Scan the entries for the word "determinable", and copy every line where it appears.

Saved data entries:
○ ○ ○ ○ ○

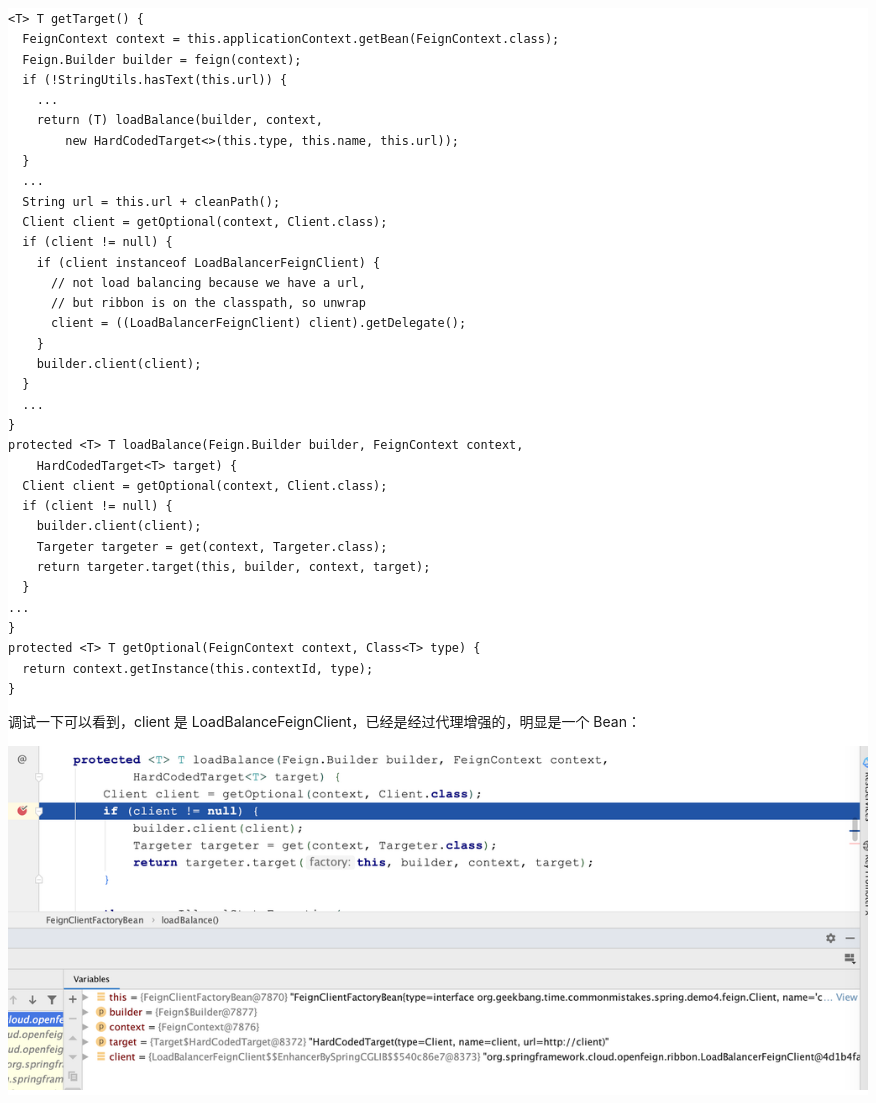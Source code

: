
 ```
<T> T getTarget() {
  FeignContext context = this.applicationContext.getBean(FeignContext.class);
  Feign.Builder builder = feign(context);
  if (!StringUtils.hasText(this.url)) {
    ...
    return (T) loadBalance(builder, context,
        new HardCodedTarget<>(this.type, this.name, this.url));
  }
  ...
  String url = this.url + cleanPath();
  Client client = getOptional(context, Client.class);
  if (client != null) {
    if (client instanceof LoadBalancerFeignClient) {
      // not load balancing because we have a url,
      // but ribbon is on the classpath, so unwrap
      client = ((LoadBalancerFeignClient) client).getDelegate();
    }
    builder.client(client);
  }
  ...
}
protected <T> T loadBalance(Feign.Builder builder, FeignContext context,
    HardCodedTarget<T> target) {
  Client client = getOptional(context, Client.class);
  if (client != null) {
    builder.client(client);
    Targeter targeter = get(context, Targeter.class);
    return targeter.target(this, builder, context, target);
  }
...
}
protected <T> T getOptional(FeignContext context, Class<T> type) {
  return context.getInstance(this.contextId, type);
}
```

调试一下可以看到，client 是 LoadBalanceFeignClient，已经是经过代理增强的，明显是一个 Bean：

![](/static/image/0510e28cd764aaf7f1b4b4ca03049ffd.png)
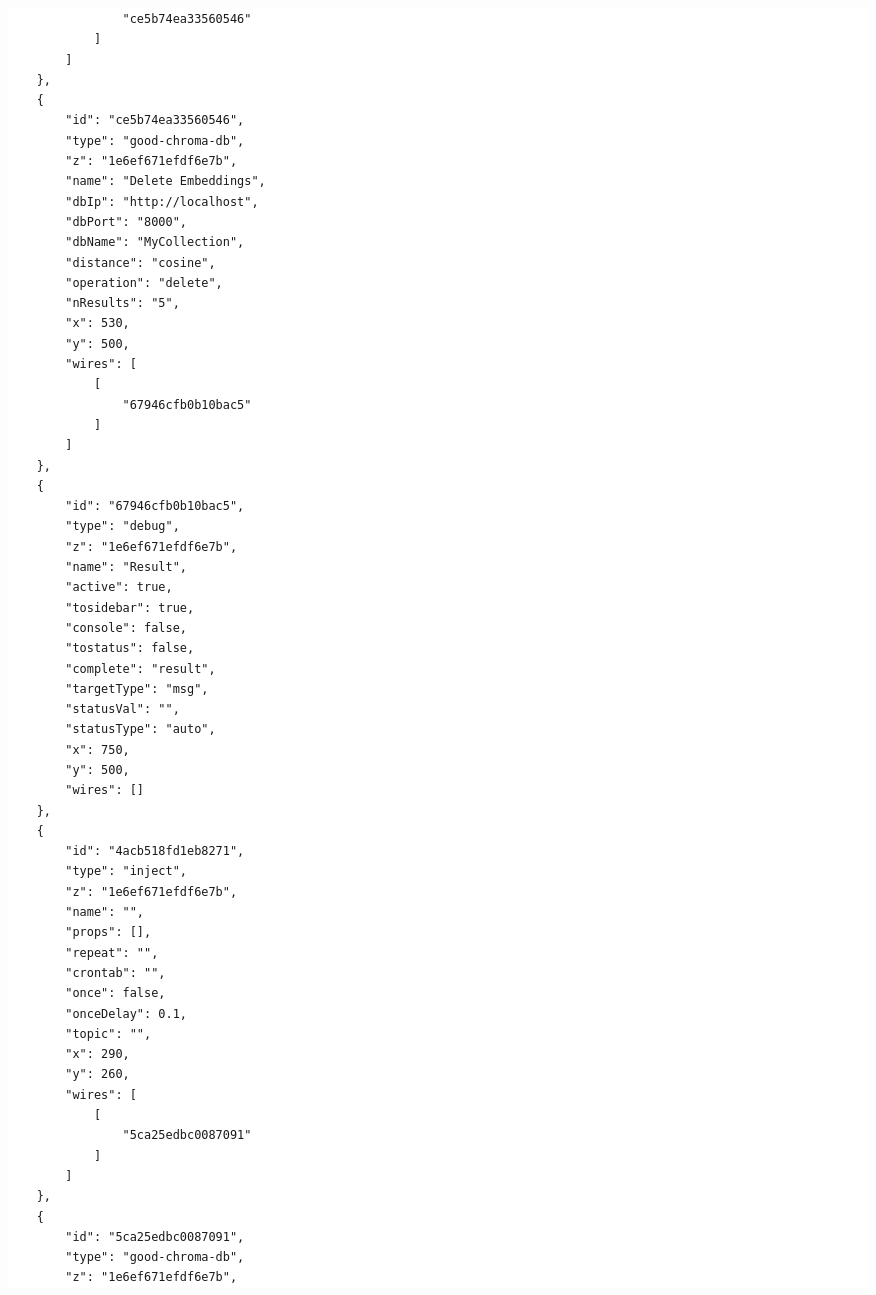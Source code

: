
 ```
                "ce5b74ea33560546"
            ]
        ]
    },
    {
        "id": "ce5b74ea33560546",
        "type": "good-chroma-db",
        "z": "1e6ef671efdf6e7b",
        "name": "Delete Embeddings",
        "dbIp": "http://localhost",
        "dbPort": "8000",
        "dbName": "MyCollection",
        "distance": "cosine",
        "operation": "delete",
        "nResults": "5",
        "x": 530,
        "y": 500,
        "wires": [
            [
                "67946cfb0b10bac5"
            ]
        ]
    },
    {
        "id": "67946cfb0b10bac5",
        "type": "debug",
        "z": "1e6ef671efdf6e7b",
        "name": "Result",
        "active": true,
        "tosidebar": true,
        "console": false,
        "tostatus": false,
        "complete": "result",
        "targetType": "msg",
        "statusVal": "",
        "statusType": "auto",
        "x": 750,
        "y": 500,
        "wires": []
    },
    {
        "id": "4acb518fd1eb8271",
        "type": "inject",
        "z": "1e6ef671efdf6e7b",
        "name": "",
        "props": [],
        "repeat": "",
        "crontab": "",
        "once": false,
        "onceDelay": 0.1,
        "topic": "",
        "x": 290,
        "y": 260,
        "wires": [
            [
                "5ca25edbc0087091"
            ]
        ]
    },
    {
        "id": "5ca25edbc0087091",
        "type": "good-chroma-db",
        "z": "1e6ef671efdf6e7b",
```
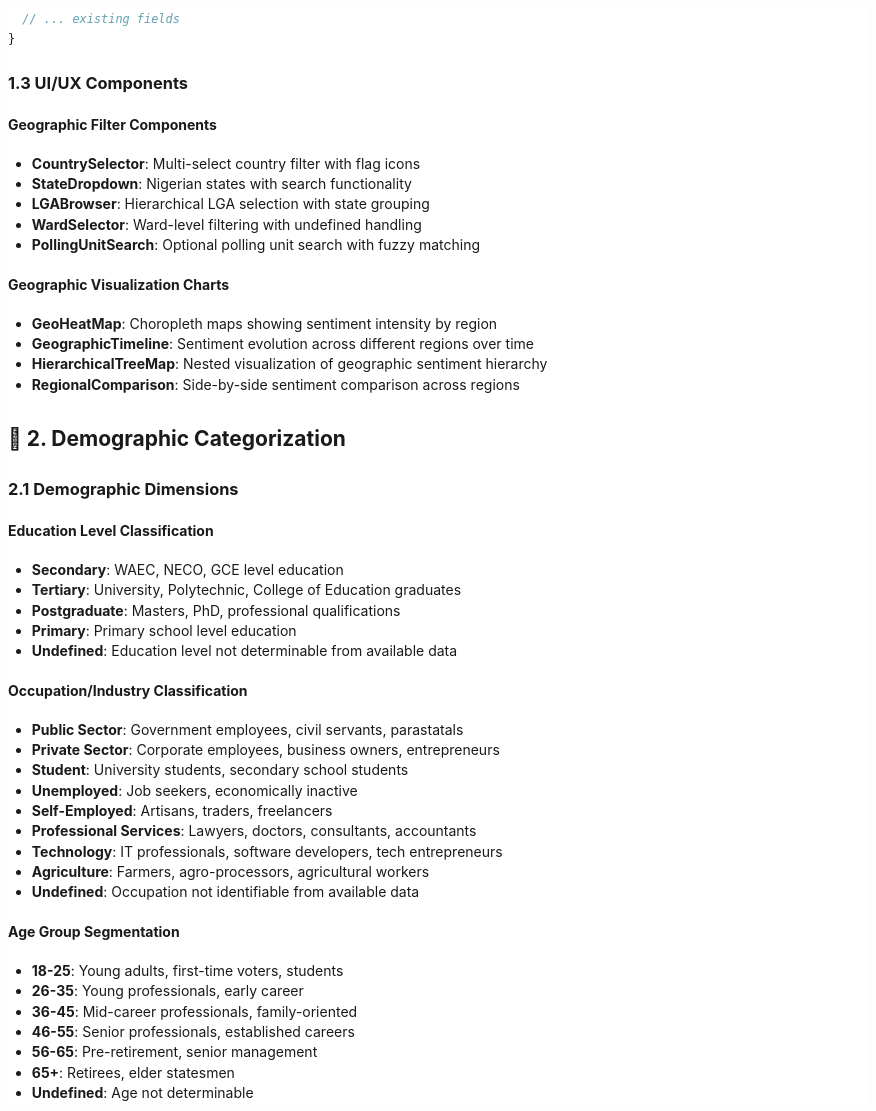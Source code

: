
 ```javascript
  // ... existing fields
}
```

### 1.3 UI/UX Components

#### Geographic Filter Components
- **CountrySelector**: Multi-select country filter with flag icons
- **StateDropdown**: Nigerian states with search functionality
- **LGABrowser**: Hierarchical LGA selection with state grouping
- **WardSelector**: Ward-level filtering with undefined handling
- **PollingUnitSearch**: Optional polling unit search with fuzzy matching

#### Geographic Visualization Charts
- **GeoHeatMap**: Choropleth maps showing sentiment intensity by region
- **GeographicTimeline**: Sentiment evolution across different regions over time
- **HierarchicalTreeMap**: Nested visualization of geographic sentiment hierarchy
- **RegionalComparison**: Side-by-side sentiment comparison across regions

## 👥 2. Demographic Categorization

### 2.1 Demographic Dimensions

#### Education Level Classification
- **Secondary**: WAEC, NECO, GCE level education
- **Tertiary**: University, Polytechnic, College of Education graduates
- **Postgraduate**: Masters, PhD, professional qualifications
- **Primary**: Primary school level education
- **Undefined**: Education level not determinable from available data

#### Occupation/Industry Classification
- **Public Sector**: Government employees, civil servants, parastatals
- **Private Sector**: Corporate employees, business owners, entrepreneurs
- **Student**: University students, secondary school students
- **Unemployed**: Job seekers, economically inactive
- **Self-Employed**: Artisans, traders, freelancers
- **Professional Services**: Lawyers, doctors, consultants, accountants
- **Technology**: IT professionals, software developers, tech entrepreneurs
- **Agriculture**: Farmers, agro-processors, agricultural workers
- **Undefined**: Occupation not identifiable from available data

#### Age Group Segmentation
- **18-25**: Young adults, first-time voters, students
- **26-35**: Young professionals, early career
- **36-45**: Mid-career professionals, family-oriented
- **46-55**: Senior professionals, established careers
- **56-65**: Pre-retirement, senior management
- **65+**: Retirees, elder statesmen
- **Undefined**: Age not determinable
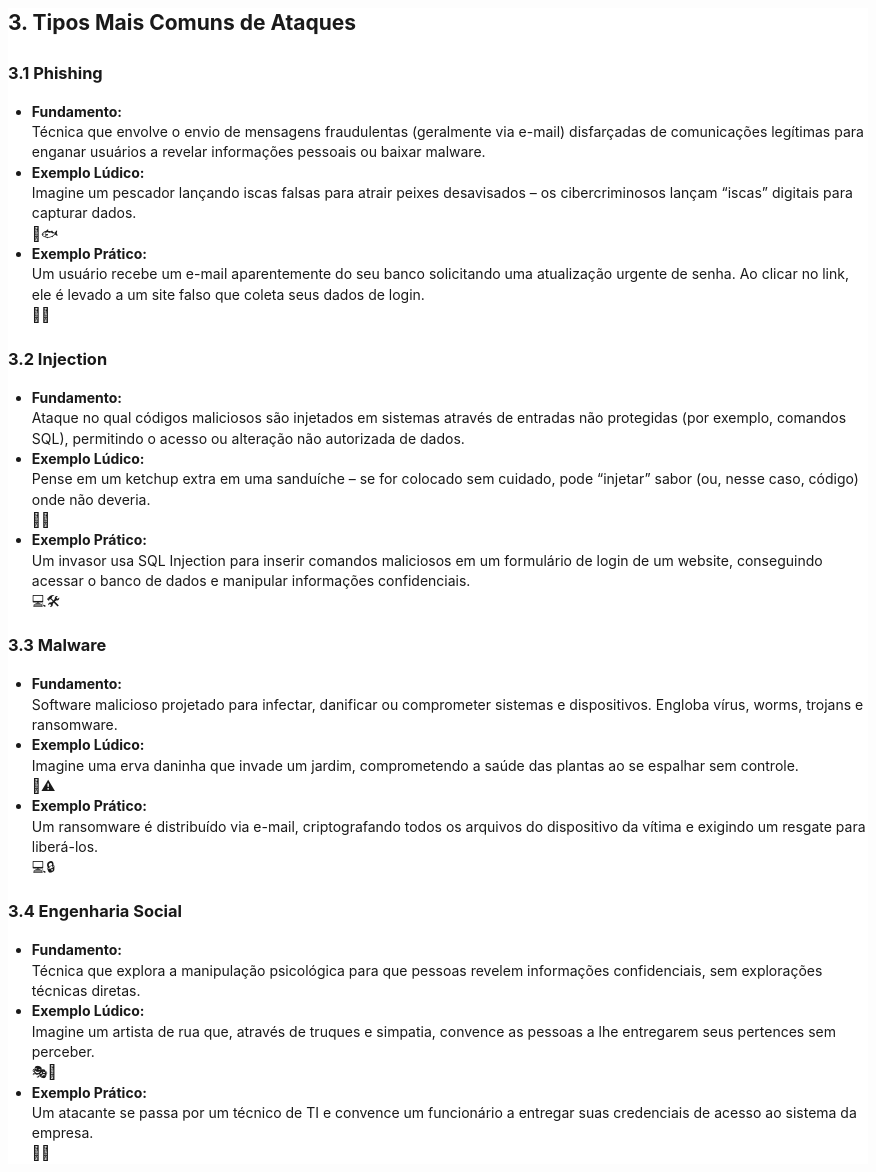 ## 3. Tipos Mais Comuns de Ataques

### 3.1 Phishing
- **Fundamento:**  
  Técnica que envolve o envio de mensagens fraudulentas (geralmente via e-mail) disfarçadas de comunicações legítimas para enganar usuários a revelar informações pessoais ou baixar malware.
- **Exemplo Lúdico:**  
  Imagine um pescador lançando iscas falsas para atrair peixes desavisados – os cibercriminosos lançam “iscas” digitais para capturar dados.  
  🎣🐟
- **Exemplo Prático:**  
  Um usuário recebe um e-mail aparentemente do seu banco solicitando uma atualização urgente de senha. Ao clicar no link, ele é levado a um site falso que coleta seus dados de login.  
  📧🔗

### 3.2 Injection
- **Fundamento:**  
  Ataque no qual códigos maliciosos são injetados em sistemas através de entradas não protegidas (por exemplo, comandos SQL), permitindo o acesso ou alteração não autorizada de dados.
- **Exemplo Lúdico:**  
  Pense em um ketchup extra em uma sanduíche – se for colocado sem cuidado, pode “injetar” sabor (ou, nesse caso, código) onde não deveria.  
  🍔💥
- **Exemplo Prático:**  
  Um invasor usa SQL Injection para inserir comandos maliciosos em um formulário de login de um website, conseguindo acessar o banco de dados e manipular informações confidenciais.  
  💻🛠️

### 3.3 Malware
- **Fundamento:**  
  Software malicioso projetado para infectar, danificar ou comprometer sistemas e dispositivos. Engloba vírus, worms, trojans e ransomware.
- **Exemplo Lúdico:**  
  Imagine uma erva daninha que invade um jardim, comprometendo a saúde das plantas ao se espalhar sem controle.  
  🌱⚠️
- **Exemplo Prático:**  
  Um ransomware é distribuído via e-mail, criptografando todos os arquivos do dispositivo da vítima e exigindo um resgate para liberá-los.  
  💻🔒

### 3.4 Engenharia Social
- **Fundamento:**  
  Técnica que explora a manipulação psicológica para que pessoas revelem informações confidenciais, sem explorações técnicas diretas.
- **Exemplo Lúdico:**  
  Imagine um artista de rua que, através de truques e simpatia, convence as pessoas a lhe entregarem seus pertences sem perceber.  
  🎭🤝
- **Exemplo Prático:**  
  Um atacante se passa por um técnico de TI e convence um funcionário a entregar suas credenciais de acesso ao sistema da empresa.  
  👥📞
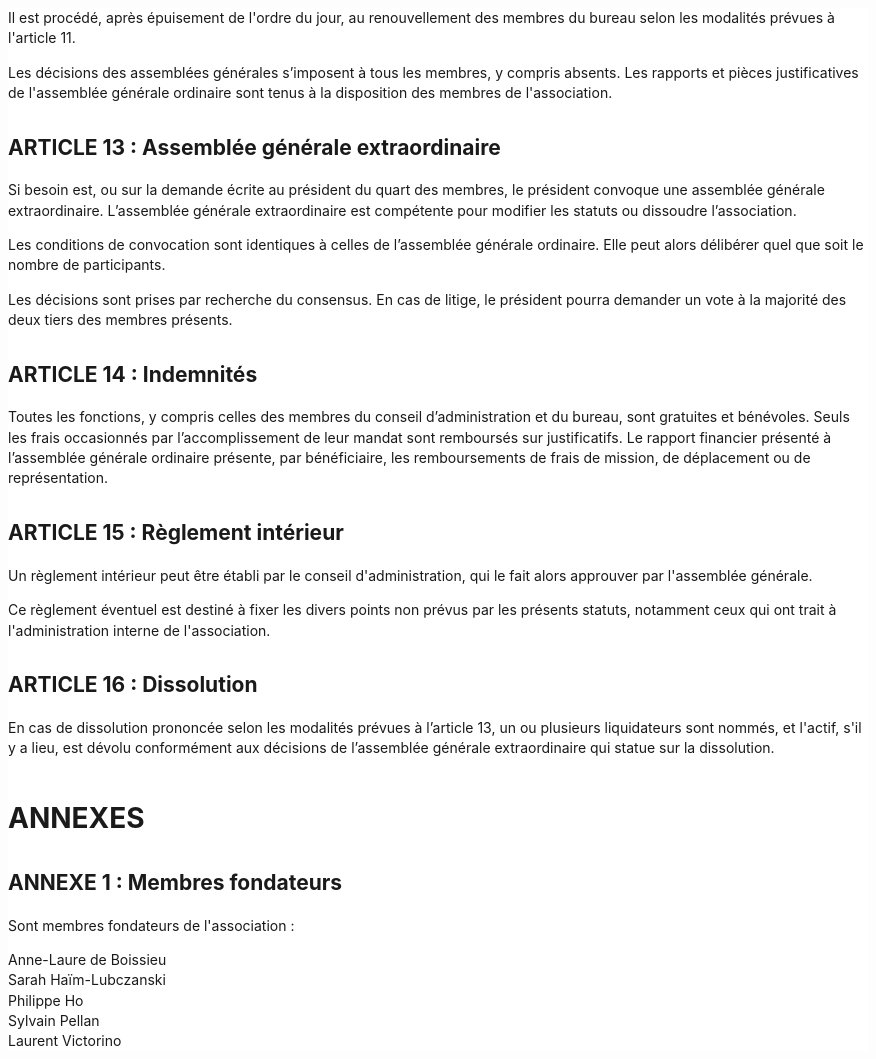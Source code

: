 Il est procédé, après épuisement de l'ordre du jour, au renouvellement des membres du bureau selon les modalités prévues à l'article 11.

Les décisions des assemblées générales s’imposent à tous les membres, y compris absents. Les rapports et pièces justificatives de l'assemblée générale ordinaire sont tenus à la disposition des membres de l'association.

## ARTICLE 13 : Assemblée générale extraordinaire

Si besoin est, ou sur la demande écrite au président du quart des membres, le président convoque une assemblée générale extraordinaire. L’assemblée générale extraordinaire est compétente pour modifier les statuts ou dissoudre l’association.

Les conditions de convocation sont identiques à celles de l’assemblée générale ordinaire. Elle peut alors délibérer quel que soit le nombre de participants.

Les décisions sont prises par recherche du consensus. En cas de litige, le président pourra demander un vote à la majorité des deux tiers des membres présents.

## ARTICLE 14 : Indemnités

Toutes les fonctions, y compris celles des membres du conseil d’administration et du bureau, sont gratuites et bénévoles. Seuls les frais occasionnés par l’accomplissement de leur mandat sont remboursés sur justificatifs. Le rapport financier présenté à l’assemblée générale ordinaire présente, par bénéficiaire, les remboursements de frais de mission, de déplacement ou de représentation.

## ARTICLE 15 : Règlement intérieur

Un règlement intérieur peut être établi par le conseil d'administration, qui le fait alors approuver par l'assemblée générale.

Ce règlement éventuel est destiné à fixer les divers points non prévus par les présents statuts, notamment ceux qui ont trait à l'administration interne de l'association.

## ARTICLE 16 : Dissolution

En cas de dissolution prononcée selon les modalités prévues à l’article 13, un ou plusieurs liquidateurs sont nommés, et l'actif, s'il y a lieu, est dévolu conformément aux décisions de l’assemblée générale extraordinaire qui statue sur la dissolution.

# ANNEXES

## ANNEXE 1 : Membres fondateurs

Sont membres fondateurs de l'association :

Anne-Laure de Boissieu\
Sarah Haïm-Lubczanski\
Philippe Ho\
Sylvain Pellan\
Laurent Victorino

○ ○ ○ ○ ○

RESPONSE AREA
- **Undefined**: Education level not determinable from available data
- **Undefined**: Age not determinable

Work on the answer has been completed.